Jack lent his ears to other drivers on the matter but received no definitive answer, so he called the lodge and the people there assured him that the river bed was dry, as it would be for the rest of the year. His concerns placated, we drove.
The Dry Riverbed
I would have missed it had Jack not pointed it out. The desert road in front of us was the same pristinely graded dirt road we had been driving on for the last 300 kilometers. The only thing hinting that was a history of flowing water was the flatter strip of terrain that intersected the road at a perpendicular angle.
Jack slowed, changed down, and with clenched teeth, drove the truck towards it. The crossing had an immediate effect on the vehicle. The engine note changed and the truck slowed until it stopped, shuddered and refused to move any further. We debarked, clientele and crew alike, and saw that the back wheels were axle-deep and the river sand below the surface was as moist as ever.
Myself, the trainee, the cook, and Jack, got out and started digging immediately. The idea was to clear the sand in front of the back wheels and create gradually gradiented ramps with rocks and branches for traction, that would lead up to road level.
The Stuck Truck
Failure came at the first attempt. The truck’s wheels skidded against the rocks but made no purchase, instead churning up more sand and sinking deeper. We tried again – I delegated the clients into teams, some passed drinking water, and others fetched rocks while the rest of us dug. On the second attempt, Jack floored the gas while twenty souls pushed, but the ten-ton machine sank deeper still – only this time it’s differential was touching the soil.

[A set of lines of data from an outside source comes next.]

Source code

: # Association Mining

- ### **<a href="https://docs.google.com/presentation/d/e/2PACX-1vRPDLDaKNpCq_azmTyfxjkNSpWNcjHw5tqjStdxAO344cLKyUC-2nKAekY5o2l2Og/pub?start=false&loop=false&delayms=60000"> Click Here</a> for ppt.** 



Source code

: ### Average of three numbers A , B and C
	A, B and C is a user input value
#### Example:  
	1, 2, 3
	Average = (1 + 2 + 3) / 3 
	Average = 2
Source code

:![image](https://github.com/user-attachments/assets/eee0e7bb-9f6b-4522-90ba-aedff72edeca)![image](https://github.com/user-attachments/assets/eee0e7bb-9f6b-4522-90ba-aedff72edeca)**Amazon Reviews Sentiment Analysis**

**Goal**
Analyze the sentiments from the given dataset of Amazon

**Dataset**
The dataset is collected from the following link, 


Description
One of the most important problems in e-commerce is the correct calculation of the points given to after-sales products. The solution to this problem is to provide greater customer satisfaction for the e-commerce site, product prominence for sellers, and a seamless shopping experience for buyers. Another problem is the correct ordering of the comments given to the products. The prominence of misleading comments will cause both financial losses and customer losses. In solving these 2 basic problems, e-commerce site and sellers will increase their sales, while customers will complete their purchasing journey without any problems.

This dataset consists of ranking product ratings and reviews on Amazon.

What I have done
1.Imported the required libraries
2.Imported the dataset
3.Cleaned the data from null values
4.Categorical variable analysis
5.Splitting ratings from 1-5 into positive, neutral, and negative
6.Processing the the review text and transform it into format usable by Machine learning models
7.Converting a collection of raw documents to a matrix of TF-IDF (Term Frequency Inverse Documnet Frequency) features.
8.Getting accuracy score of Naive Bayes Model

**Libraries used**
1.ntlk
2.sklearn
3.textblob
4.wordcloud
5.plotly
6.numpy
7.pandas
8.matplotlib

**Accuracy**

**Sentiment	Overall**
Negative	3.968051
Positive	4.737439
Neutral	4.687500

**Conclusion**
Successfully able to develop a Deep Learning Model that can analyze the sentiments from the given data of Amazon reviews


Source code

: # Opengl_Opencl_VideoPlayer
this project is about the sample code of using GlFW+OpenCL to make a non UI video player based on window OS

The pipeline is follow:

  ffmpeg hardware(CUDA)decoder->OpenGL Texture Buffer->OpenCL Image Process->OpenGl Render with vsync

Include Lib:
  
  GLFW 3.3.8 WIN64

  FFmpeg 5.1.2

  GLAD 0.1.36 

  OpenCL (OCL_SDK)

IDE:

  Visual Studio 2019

Jack surrendered to the realization that we were not getting the truck out and needed local help. He hiked in the hot sun that is so characteristic Namibia, to higher ground where he hoped to find a cell phone network. When he returned, he did so with the news that help was on the way.
When help arrived two hours later, it came in the form of two tough-looking Namibians and a Ford Courier pickup. They dropped off a cool box full of coldish beer in the way of greeting and got straight to it. Their equipment wasn’t high-tech, but they were all business. One produced a snatch strap and attached one end to the pickup’s tow bar and the other to a hook on the front of the truck. It became obvious they planned to tow the truck out of the ditch.
Getting Towed Out
As many guests as could fit on the back of the pickup (armed with well-deserved beers) were instructed to alight, and then the process began. The leader of our two technical-looking rescuers started his little beast and Jack started ours, and together they revved and tugged until the big, green, overlanding machine shuddered and succumbed to the smaller vehicles’ efforts.
At dinner that night I welcomed the guests to Namibia for the what was probably the 30th time, thanked them for their participation and gleefully told them that this is exactly what I meant when I said that it was an adventure – not a holiday.